- _Records shown_
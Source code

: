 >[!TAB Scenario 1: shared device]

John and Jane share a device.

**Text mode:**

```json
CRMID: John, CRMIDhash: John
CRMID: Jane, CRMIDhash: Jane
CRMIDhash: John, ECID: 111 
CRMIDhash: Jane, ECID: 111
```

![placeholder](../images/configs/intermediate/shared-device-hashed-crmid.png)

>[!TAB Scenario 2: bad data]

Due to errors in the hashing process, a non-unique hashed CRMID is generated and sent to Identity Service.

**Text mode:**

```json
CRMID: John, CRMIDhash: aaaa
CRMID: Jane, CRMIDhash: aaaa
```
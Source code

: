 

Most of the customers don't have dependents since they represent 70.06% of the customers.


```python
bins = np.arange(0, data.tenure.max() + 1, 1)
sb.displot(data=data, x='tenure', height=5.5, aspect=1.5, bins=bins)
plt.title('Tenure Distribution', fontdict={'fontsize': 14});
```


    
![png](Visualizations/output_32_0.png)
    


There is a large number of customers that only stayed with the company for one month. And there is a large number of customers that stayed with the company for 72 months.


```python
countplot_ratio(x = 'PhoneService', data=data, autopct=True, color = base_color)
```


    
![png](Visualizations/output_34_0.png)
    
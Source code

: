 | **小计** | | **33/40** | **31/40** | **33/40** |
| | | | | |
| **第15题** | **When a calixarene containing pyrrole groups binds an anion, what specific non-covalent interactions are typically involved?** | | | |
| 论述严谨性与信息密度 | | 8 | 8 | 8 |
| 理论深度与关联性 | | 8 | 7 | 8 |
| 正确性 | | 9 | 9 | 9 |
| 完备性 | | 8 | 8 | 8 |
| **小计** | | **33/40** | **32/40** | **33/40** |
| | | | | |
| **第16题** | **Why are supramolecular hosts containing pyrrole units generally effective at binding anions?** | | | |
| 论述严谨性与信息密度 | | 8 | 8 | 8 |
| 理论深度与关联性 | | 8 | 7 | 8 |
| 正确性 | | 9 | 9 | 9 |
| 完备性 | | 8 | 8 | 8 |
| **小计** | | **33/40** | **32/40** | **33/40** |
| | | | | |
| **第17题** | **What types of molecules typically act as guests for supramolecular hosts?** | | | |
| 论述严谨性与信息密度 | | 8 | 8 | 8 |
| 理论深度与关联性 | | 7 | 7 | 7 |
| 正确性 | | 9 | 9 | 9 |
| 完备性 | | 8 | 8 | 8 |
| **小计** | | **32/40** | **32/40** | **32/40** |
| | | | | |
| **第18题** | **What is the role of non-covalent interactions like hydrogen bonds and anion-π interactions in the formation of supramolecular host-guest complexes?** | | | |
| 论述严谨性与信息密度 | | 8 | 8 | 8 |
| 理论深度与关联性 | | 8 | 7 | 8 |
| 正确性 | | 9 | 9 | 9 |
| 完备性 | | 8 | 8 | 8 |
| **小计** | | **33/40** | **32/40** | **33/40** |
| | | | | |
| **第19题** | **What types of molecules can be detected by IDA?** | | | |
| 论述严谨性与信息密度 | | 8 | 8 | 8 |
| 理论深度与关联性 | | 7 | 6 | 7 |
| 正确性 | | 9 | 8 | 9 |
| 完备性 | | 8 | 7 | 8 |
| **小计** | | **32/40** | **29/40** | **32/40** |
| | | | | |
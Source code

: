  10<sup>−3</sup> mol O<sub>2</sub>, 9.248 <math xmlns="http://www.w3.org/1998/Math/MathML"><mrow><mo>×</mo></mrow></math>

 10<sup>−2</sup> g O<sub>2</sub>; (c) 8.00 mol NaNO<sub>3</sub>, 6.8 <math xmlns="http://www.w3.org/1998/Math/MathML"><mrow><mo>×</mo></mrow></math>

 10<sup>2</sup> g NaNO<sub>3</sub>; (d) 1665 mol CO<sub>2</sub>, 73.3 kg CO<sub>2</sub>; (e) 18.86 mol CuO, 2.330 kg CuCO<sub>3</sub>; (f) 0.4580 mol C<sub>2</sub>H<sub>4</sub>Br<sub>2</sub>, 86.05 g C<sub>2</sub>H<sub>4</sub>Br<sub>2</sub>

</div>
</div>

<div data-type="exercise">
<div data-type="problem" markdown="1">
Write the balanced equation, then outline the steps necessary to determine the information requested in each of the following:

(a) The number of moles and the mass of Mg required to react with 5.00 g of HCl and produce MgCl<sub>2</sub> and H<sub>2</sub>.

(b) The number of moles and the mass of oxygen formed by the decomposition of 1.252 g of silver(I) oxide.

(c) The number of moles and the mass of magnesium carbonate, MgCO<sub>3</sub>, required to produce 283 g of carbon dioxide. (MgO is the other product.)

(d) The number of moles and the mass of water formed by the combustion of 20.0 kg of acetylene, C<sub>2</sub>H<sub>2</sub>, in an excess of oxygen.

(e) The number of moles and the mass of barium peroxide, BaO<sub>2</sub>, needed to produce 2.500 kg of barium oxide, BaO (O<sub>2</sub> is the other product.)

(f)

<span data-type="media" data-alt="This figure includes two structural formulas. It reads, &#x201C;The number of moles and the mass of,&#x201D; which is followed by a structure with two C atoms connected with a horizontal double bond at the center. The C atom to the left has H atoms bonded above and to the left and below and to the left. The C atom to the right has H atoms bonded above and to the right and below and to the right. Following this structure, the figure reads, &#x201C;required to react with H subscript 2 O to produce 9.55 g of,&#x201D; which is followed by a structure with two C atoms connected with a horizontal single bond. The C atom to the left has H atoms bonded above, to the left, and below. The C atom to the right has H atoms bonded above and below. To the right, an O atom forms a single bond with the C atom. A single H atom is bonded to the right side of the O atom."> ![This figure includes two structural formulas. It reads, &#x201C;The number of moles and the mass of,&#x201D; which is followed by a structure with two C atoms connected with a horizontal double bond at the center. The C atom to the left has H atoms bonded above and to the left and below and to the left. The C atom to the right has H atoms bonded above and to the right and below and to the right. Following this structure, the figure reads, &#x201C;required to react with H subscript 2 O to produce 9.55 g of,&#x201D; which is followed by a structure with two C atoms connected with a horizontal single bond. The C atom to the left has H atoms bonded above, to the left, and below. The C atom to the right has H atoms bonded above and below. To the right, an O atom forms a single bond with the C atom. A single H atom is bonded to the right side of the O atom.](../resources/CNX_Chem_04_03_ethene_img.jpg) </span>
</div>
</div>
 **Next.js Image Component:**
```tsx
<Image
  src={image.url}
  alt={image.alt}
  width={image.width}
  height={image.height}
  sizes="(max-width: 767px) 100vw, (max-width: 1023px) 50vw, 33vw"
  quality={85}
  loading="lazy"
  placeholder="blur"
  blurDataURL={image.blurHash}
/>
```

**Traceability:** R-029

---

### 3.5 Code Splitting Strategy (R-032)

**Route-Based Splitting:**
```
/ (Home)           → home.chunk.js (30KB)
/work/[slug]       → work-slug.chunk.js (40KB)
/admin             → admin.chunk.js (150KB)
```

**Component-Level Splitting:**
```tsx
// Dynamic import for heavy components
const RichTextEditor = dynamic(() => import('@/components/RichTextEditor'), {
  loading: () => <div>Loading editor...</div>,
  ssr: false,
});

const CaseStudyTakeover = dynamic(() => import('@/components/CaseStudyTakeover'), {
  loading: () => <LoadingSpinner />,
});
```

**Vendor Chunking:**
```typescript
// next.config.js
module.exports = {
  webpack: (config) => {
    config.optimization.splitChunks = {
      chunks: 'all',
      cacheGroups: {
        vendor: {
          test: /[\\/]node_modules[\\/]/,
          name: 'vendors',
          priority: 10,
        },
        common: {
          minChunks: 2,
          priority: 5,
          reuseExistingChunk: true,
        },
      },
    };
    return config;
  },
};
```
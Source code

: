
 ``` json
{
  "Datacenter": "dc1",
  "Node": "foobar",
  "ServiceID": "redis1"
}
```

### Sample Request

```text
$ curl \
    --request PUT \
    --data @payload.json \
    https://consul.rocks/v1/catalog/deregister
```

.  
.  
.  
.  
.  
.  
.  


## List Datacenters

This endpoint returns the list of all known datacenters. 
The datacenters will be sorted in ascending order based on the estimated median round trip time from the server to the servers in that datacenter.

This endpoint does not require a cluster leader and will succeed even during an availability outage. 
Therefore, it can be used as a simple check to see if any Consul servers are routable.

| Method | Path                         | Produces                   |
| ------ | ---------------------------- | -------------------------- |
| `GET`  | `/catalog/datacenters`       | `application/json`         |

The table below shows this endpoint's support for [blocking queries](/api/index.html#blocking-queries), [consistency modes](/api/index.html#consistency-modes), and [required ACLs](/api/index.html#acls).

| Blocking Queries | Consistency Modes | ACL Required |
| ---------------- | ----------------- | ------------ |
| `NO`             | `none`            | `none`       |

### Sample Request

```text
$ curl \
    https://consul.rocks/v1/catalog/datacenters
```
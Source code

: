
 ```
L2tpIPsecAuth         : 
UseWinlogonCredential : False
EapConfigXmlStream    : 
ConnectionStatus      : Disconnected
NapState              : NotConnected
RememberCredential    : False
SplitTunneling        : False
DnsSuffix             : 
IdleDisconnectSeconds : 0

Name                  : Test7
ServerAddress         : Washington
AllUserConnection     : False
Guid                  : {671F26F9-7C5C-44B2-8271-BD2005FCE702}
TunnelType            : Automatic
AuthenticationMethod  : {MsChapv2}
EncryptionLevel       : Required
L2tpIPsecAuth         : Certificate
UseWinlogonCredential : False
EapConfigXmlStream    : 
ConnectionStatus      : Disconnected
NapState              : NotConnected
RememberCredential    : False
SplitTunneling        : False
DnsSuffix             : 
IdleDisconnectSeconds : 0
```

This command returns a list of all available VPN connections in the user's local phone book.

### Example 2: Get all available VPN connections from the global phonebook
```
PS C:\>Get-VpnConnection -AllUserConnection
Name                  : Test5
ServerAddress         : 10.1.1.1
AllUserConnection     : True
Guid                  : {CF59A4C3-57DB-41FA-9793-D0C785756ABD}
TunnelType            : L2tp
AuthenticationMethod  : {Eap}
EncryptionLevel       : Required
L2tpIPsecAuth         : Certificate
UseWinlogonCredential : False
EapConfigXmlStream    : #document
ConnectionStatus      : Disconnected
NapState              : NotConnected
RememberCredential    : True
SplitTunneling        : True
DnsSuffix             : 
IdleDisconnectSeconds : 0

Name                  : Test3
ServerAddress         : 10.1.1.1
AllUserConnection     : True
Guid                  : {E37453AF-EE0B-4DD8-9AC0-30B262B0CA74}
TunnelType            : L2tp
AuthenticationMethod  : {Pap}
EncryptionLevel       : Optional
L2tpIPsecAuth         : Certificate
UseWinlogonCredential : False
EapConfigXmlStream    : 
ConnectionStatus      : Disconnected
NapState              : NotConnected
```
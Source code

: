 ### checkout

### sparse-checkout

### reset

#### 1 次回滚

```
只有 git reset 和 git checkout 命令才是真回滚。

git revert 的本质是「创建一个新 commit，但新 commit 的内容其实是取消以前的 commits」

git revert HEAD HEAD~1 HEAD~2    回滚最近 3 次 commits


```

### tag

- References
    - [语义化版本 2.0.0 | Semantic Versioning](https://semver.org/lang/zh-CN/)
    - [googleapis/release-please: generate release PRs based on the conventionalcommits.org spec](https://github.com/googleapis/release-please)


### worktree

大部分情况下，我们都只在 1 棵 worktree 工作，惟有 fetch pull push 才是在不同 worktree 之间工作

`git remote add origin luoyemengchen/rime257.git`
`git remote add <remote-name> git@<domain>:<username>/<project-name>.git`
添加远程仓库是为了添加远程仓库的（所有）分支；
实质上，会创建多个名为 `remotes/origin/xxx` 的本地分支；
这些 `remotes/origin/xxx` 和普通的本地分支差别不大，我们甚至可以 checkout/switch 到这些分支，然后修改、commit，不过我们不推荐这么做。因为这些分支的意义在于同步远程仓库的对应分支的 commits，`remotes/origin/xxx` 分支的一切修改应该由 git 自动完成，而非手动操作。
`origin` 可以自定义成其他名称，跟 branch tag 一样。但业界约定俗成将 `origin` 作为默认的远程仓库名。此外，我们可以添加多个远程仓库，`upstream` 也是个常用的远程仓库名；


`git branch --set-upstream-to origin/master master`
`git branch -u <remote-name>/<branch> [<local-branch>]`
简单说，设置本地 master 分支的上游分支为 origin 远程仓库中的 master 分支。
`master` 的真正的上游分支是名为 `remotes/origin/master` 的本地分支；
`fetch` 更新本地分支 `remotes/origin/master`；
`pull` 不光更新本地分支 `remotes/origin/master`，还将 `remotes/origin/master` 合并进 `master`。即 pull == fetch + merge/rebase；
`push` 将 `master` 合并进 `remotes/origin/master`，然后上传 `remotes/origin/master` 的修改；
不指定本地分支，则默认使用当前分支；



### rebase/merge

- _What you should do_
Scan the data above and copy each line containing the word "ECID".

- _Output of the task_
CRMIDhash: John, ECID: 111 
CRMIDhash: Jane, ECID: 111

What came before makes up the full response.